__Task to complete__.
Take the data below and filter it for lines containing the word "should"; show each line found.

-------- Information shown --------

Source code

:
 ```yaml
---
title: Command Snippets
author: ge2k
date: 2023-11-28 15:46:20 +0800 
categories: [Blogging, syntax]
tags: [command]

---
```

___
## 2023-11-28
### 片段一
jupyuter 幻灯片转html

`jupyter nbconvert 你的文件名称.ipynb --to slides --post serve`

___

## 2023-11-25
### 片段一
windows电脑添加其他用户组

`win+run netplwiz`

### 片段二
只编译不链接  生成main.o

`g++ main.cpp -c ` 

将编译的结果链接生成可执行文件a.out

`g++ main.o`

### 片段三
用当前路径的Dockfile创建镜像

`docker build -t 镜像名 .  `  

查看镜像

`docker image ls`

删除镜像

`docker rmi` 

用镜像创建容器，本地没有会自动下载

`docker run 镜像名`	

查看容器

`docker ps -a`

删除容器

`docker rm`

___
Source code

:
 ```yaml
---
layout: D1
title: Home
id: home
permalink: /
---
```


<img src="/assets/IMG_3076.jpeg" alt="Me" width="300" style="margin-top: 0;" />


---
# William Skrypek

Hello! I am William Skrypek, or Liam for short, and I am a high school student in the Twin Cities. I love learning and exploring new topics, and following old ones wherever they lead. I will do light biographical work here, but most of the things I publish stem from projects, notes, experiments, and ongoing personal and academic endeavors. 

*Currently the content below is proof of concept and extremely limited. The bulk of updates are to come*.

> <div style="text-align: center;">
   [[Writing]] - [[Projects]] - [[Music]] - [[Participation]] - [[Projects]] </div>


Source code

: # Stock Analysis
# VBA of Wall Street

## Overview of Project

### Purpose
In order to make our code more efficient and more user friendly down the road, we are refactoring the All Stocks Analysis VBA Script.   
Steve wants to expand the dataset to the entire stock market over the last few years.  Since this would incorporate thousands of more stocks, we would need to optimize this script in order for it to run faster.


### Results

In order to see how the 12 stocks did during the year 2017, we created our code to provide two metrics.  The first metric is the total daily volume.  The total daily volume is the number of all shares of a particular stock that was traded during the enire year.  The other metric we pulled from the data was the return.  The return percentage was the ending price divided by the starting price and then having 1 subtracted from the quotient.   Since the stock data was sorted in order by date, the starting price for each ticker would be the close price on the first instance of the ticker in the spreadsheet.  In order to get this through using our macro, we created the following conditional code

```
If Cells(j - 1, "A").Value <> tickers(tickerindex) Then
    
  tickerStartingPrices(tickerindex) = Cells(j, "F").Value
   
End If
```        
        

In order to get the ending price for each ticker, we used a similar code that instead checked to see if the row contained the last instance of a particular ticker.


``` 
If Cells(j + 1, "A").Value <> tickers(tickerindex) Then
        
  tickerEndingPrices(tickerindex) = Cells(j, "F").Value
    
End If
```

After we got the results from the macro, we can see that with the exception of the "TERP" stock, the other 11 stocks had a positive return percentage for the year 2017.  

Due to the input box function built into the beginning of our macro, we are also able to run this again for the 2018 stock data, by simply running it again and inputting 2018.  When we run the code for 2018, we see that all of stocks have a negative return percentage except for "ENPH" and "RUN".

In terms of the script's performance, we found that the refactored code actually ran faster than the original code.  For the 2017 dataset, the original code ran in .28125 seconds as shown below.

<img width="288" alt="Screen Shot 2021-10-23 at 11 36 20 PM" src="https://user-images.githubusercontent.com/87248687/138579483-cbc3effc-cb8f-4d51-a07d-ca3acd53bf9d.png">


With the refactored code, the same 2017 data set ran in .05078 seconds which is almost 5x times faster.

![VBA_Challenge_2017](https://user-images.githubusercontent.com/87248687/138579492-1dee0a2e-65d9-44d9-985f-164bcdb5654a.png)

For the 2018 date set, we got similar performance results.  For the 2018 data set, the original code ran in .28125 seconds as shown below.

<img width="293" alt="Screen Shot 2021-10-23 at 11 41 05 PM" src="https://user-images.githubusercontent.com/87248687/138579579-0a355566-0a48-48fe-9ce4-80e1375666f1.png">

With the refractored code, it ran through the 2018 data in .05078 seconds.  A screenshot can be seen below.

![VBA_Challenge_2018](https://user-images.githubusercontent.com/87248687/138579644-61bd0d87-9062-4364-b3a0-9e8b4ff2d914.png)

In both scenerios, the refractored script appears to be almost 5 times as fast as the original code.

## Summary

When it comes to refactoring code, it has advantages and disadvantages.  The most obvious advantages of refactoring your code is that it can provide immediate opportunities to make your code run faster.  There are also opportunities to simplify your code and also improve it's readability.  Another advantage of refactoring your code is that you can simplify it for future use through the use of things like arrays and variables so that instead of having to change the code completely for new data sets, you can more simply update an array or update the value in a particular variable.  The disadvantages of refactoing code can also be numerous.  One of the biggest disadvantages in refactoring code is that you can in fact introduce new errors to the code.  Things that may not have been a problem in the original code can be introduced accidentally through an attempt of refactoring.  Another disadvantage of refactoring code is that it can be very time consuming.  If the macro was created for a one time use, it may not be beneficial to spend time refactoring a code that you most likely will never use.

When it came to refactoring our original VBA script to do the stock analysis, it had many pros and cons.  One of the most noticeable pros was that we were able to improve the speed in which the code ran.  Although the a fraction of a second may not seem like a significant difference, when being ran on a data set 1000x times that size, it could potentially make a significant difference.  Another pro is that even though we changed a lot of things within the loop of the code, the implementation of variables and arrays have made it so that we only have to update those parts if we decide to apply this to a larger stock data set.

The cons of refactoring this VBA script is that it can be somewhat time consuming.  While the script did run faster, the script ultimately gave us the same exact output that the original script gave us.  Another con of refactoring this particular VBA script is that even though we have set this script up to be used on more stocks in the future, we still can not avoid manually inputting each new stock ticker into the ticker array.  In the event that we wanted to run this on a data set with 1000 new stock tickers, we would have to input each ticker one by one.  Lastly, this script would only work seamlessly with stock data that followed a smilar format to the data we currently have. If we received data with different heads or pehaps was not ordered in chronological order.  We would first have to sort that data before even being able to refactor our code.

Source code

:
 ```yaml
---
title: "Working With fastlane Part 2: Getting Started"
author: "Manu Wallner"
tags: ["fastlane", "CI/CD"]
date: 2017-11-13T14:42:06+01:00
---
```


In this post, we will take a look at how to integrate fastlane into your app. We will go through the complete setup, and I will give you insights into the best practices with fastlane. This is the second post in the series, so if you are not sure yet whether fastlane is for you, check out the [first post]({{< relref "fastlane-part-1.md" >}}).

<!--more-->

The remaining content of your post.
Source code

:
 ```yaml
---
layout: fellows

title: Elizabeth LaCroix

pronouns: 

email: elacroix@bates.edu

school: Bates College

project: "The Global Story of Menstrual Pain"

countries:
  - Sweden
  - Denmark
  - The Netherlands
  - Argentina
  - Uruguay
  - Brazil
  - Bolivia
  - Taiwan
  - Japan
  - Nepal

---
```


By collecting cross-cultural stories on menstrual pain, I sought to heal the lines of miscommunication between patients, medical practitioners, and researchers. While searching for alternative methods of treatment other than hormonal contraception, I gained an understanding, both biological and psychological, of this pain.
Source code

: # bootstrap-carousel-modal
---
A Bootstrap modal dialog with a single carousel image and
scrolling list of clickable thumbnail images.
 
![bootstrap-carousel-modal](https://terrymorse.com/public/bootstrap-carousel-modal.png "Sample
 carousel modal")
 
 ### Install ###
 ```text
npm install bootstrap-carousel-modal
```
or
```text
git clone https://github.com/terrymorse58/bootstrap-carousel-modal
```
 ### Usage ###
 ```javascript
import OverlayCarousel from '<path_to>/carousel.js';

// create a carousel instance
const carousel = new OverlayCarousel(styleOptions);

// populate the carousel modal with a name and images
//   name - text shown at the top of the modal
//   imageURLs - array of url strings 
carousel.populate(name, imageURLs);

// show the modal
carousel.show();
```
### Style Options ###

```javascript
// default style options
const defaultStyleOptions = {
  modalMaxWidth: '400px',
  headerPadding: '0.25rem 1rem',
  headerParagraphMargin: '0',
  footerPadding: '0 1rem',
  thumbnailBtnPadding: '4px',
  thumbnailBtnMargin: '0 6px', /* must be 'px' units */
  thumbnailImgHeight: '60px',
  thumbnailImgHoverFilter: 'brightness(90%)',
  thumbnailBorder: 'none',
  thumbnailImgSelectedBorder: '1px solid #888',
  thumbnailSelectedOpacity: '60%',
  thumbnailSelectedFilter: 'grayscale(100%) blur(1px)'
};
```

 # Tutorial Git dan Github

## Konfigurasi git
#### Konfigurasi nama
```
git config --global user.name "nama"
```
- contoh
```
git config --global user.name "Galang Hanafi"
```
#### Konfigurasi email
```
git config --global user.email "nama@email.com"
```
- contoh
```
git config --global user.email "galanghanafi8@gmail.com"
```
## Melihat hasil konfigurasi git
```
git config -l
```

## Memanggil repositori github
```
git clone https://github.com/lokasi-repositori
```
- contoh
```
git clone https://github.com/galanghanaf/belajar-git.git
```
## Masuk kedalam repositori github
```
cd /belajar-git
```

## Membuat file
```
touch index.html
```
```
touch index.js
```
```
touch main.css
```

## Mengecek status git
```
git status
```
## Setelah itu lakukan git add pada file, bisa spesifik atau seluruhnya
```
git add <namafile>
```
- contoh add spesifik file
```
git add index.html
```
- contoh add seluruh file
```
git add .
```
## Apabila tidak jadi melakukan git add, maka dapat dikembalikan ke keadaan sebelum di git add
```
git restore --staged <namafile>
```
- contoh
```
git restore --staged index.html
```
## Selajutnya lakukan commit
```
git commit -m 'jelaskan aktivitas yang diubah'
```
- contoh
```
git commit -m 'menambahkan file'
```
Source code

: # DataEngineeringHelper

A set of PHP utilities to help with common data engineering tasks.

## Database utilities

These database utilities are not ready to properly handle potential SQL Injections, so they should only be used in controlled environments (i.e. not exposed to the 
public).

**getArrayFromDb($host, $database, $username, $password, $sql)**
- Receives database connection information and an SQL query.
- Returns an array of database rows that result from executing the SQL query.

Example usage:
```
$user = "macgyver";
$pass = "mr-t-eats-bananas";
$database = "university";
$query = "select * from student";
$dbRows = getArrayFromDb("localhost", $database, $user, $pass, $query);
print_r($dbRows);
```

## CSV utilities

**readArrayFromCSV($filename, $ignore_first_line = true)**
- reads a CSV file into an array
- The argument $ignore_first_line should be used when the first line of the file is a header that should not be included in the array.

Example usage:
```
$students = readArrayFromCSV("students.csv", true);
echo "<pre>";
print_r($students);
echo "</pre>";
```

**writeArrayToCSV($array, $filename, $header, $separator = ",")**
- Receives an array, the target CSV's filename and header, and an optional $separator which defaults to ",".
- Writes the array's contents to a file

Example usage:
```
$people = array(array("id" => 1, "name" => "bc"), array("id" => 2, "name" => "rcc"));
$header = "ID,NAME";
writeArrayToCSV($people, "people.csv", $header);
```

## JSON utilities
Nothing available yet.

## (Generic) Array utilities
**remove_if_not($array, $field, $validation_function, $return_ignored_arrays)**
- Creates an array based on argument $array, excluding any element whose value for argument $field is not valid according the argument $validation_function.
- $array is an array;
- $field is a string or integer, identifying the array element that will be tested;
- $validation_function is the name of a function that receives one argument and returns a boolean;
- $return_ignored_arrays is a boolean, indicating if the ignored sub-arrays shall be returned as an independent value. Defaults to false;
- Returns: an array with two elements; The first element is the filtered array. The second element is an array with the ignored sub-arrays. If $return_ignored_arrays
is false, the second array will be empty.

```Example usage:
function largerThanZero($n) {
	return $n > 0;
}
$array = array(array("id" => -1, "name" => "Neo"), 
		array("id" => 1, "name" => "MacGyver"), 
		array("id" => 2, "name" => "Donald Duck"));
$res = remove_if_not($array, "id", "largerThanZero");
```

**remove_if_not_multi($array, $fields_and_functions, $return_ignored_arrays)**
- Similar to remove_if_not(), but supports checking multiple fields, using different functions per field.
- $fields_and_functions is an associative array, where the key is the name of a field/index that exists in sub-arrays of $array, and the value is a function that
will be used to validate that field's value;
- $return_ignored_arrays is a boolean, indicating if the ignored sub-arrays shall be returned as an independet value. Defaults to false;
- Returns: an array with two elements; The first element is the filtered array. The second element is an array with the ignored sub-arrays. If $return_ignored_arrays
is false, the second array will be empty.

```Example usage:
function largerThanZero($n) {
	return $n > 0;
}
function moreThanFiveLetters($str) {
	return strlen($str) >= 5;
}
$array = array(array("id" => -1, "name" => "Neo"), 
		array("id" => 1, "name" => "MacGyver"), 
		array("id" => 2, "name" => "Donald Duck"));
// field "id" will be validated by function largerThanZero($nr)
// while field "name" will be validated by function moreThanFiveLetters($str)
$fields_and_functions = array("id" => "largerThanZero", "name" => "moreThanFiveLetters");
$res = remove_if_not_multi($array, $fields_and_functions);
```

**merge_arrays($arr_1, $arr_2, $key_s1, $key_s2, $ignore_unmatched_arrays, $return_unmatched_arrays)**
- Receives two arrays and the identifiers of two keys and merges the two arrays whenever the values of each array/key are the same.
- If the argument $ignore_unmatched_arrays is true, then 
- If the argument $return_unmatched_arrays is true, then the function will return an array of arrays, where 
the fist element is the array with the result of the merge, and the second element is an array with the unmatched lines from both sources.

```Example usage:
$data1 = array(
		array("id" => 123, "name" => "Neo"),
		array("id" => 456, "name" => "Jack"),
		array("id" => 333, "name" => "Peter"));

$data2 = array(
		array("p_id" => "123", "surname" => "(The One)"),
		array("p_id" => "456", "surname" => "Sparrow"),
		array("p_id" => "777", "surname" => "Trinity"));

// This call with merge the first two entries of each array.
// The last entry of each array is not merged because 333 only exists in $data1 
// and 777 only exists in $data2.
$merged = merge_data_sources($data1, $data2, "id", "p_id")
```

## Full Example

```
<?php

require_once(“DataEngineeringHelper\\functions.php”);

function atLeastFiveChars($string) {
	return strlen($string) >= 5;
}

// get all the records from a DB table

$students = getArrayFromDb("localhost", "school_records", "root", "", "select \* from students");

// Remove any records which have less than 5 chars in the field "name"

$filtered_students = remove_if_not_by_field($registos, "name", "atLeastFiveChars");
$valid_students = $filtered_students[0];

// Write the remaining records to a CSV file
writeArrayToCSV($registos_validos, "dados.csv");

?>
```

--------

__Problem solution__.
These database utilities are not ready to properly handle potential SQL Injections, so they should only be used in controlled environments (i.e. not exposed to the 
- The argument $ignore_first_line should be used when the first line of the file is a header that should not be included in the array.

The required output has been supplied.